— Dataset —
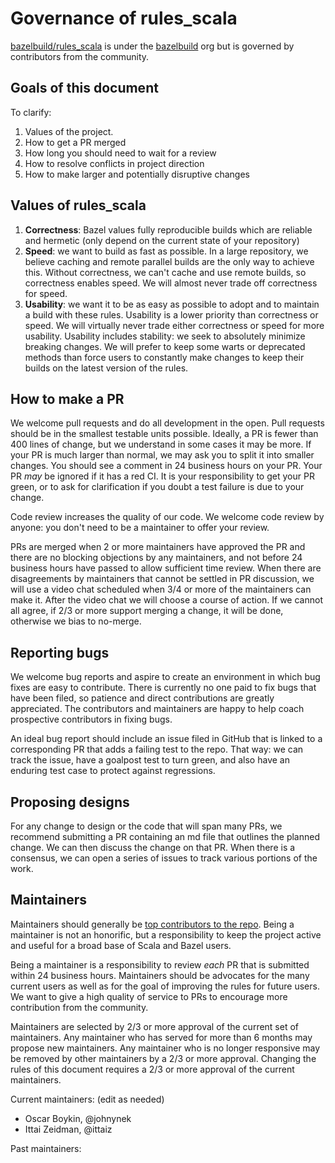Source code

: # Governance of rules_scala

[bazelbuild/rules_scala](https://github.com/bazelbuild/rules_scala) is under the [bazelbuild](https://github.com/bazelbuild) org
but is governed by contributors from the community.

## Goals of this document

To clarify:

1. Values of the project.
2. How to get a PR merged
3. How long you should need to wait for a review
4. How to resolve conflicts in project direction
5. How to make larger and potentially disruptive changes

## Values of rules_scala

1. **Correctness**: Bazel values fully reproducible builds which are reliable and hermetic (only depend on the current state of your repository)
2. **Speed**: we want to build as fast as possible. In a large repository, we believe caching and remote parallel builds are the only way to achieve this. Without correctness, we can't cache and use remote builds, so correctness enables speed. We will almost never trade off correctness for speed.
3. **Usability**: we want it to be as easy as possible to adopt and to maintain a build with these rules. Usability is a lower priority than correctness or speed. We will virtually never trade either correctness or speed for more usability. Usability includes stability: we seek to absolutely minimize breaking changes. We will prefer to keep some warts or deprecated methods than force users to constantly make changes to keep their builds on the latest version of the rules.

## How to make a PR

We welcome pull requests and do all development in the open. Pull requests
should be in the smallest testable units possible. Ideally, a PR is fewer than 400 lines of
change, but we understand in some cases it may be more. If your PR is much larger than normal, we
may ask you to split it into smaller changes. You should see a comment
in 24 business hours on your PR. Your PR *may* be ignored if it has a red CI. It
is your responsibility to get your PR green, or to ask for clarification if you
doubt a test failure is due to your change.

Code review increases the quality of our code.  We welcome code review by anyone:
you don't need to be a maintainer to offer your review.

PRs are merged when 2 or more maintainers have approved the PR and there are no
blocking objections by any maintainers, and not before 24 business hours have
passed to allow sufficient time review. When there are disagreements by
maintainers that cannot be settled in PR discussion, we will use a video chat
scheduled when 3/4 or more of the maintainers can make it. After the video chat we
will choose a course of action. If we cannot all agree, if 2/3 or more support
merging a change, it will be done, otherwise we bias to no-merge.

## Reporting bugs

We welcome bug reports and aspire to create an environment in which bug fixes are easy to contribute.
There is currently no one paid to fix bugs that have been filed, so patience
and direct contributions are greatly appreciated. The contributors and maintainers
are happy to help coach prospective contributors in fixing bugs.

An ideal bug report should include an issue filed in GitHub that is linked to a
corresponding PR that adds a failing test to the repo. That way: we can track the issue,
have a goalpost test to turn green, and also have an enduring test case to
protect against regressions.

## Proposing designs

For any change to design or the code that will span many PRs, we recommend
submitting a PR containing an md file that outlines the planned change. We can
then discuss the change on that PR. When there is a consensus, we can open a
series of issues to track various portions of the work.

## Maintainers

Maintainers should generally be [top contributors to the repo](https://github.com/bazelbuild/rules_scala/graphs/contributors).
Being a maintainer is not an honorific, but a responsibility to keep the project
active and useful for a broad base of Scala and Bazel users.

Being a maintainer is a responsibility to review *each* PR that is submitted
within 24 business hours. Maintainers should be advocates for the many current
users as well as for the goal of improving the rules for future users. We want
to give a high quality of service to PRs to encourage more contribution from the
community.

Maintainers are selected by 2/3 or more approval of the current set of
maintainers. Any maintainer who has served for more than 6 months
may propose new maintainers. Any maintainer who is no longer responsive may
be removed by other maintainers by a 2/3 or more approval. Changing the rules
of this document requires a 2/3 or more approval of the current maintainers.

Current maintainers: (edit as needed)
* Oscar Boykin, @johnynek
* Ittai Zeidman, @ittaiz

Past maintainers:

— Your goal —
Wherever the string "Being" occurs in a line of the listing above, count that line, and report only the total.

— Result of the exercise —
2